▸ GOAL OF THE EXERCISE
Exclude all pictures. Then restate, word for word, the entries from the first line through the line that contains "- > I think".

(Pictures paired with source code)
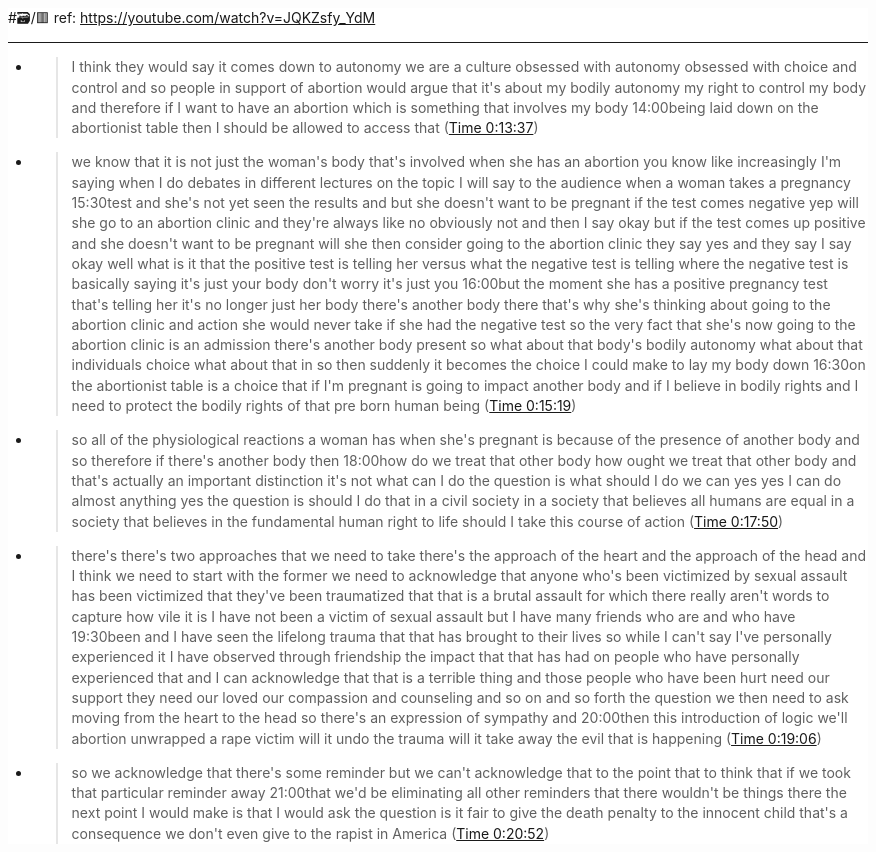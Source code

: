#🗃/🟥 
ref: 
https://youtube.com/watch?v=JQKZsfy_YdM

---

- > I think they would say it comes down to autonomy we are a culture obsessed with autonomy obsessed with choice and control and so people in support of abortion would argue that it's about my bodily autonomy my right to control my body and therefore if I want to have an abortion which is something that involves my body 14:00being laid down on the abortionist table then I should be allowed to access that ([Time 0:13:37](https://annotate.tv/watch/62b8163e8e6255000a01f95a?annotationId=62b8173439485f00095eff85))
- > we know that it is not just the woman's body that's involved when she has an abortion you know like increasingly I'm saying when I do debates in different lectures on the topic I will say to the audience when a woman takes a pregnancy 15:30test and she's not yet seen the results and but she doesn't want to be pregnant if the test comes negative yep will she go to an abortion clinic and they're always like no obviously not and then I say okay but if the test comes up positive and she doesn't want to be pregnant will she then consider going to the abortion clinic they say yes and they say I say okay well what is it that the positive test is telling her versus what the negative test is telling where the negative test is basically saying it's just your body don't worry it's just you 16:00but the moment she has a positive pregnancy test that's telling her it's no longer just her body there's another body there that's why she's thinking about going to the abortion clinic and action she would never take if she had the negative test so the very fact that she's now going to the abortion clinic is an admission there's another body present so what about that body's bodily autonomy what about that individuals choice what about that in so then suddenly it becomes the choice I could make to lay my body down 16:30on the abortionist table is a choice that if I'm pregnant is going to impact another body and if I believe in bodily rights and I need to protect the bodily rights of that pre born human being ([Time 0:15:19](https://annotate.tv/watch/62b8163e8e6255000a01f95a?annotationId=62b8178639485f00095eff86))
- > so all of the physiological reactions a woman has when she's pregnant is because of the presence of another body and so therefore if there's another body then 18:00how do we treat that other body how ought we treat that other body and that's actually an important distinction it's not what can I do the question is what should I do we can yes yes I can do almost anything yes the question is should I do that in a civil society in a society that believes all humans are equal in a society that believes in the fundamental human right to life should I take this course of action ([Time 0:17:50](https://annotate.tv/watch/62b8163e8e6255000a01f95a?annotationId=62b817c739485f00095eff87))
- > there's there's two approaches that we need to take there's the approach of the heart and the approach of the head and I think we need to start with the former we need to acknowledge that anyone who's been victimized by sexual assault has been victimized that they've been traumatized that that is a brutal assault for which there really aren't words to capture how vile it is I have not been a victim of sexual assault but I have many friends who are and who have 19:30been and I have seen the lifelong trauma that that has brought to their lives so while I can't say I've personally experienced it I have observed through friendship the impact that that has had on people who have personally experienced that and I can acknowledge that that is a terrible thing and those people who have been hurt need our support they need our loved our compassion and counseling and so on and so forth the question we then need to ask moving from the heart to the head so there's an expression of sympathy and 20:00then this introduction of logic we'll abortion unwrapped a rape victim will it undo the trauma will it take away the evil that is happening ([Time 0:19:06](https://annotate.tv/watch/62b8163e8e6255000a01f95a?annotationId=62b818075007ba0009a41dba))
- > so we acknowledge that there's some reminder but we can't acknowledge that to the point that to think that if we took that particular reminder away 21:00that we'd be eliminating all other reminders that there wouldn't be things there the next point I would make is that I would ask the question is it fair to give the death penalty to the innocent child that's a consequence we don't even give to the rapist in America ([Time 0:20:52](https://annotate.tv/watch/62b8163e8e6255000a01f95a?annotationId=62b8186e39485f00095eff88))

▸ WRITTEN REPLY
Source code

:#🗃/🟥 
ref: 
https://youtube.com/watch?v=JQKZsfy_YdM

---

- > I think they would say it comes down to autonomy we are a culture obsessed with autonomy obsessed with choice and control and so people in support of abortion would argue that it's about my bodily autonomy my right to control my body and therefore if I want to have an abortion which is something that involves my body 14:00being laid down on the abortionist table then I should be allowed to access that ([Time 0:13:37](https://annotate.tv/watch/62b8163e8e6255000a01f95a?annotationId=62b8173439485f00095eff85))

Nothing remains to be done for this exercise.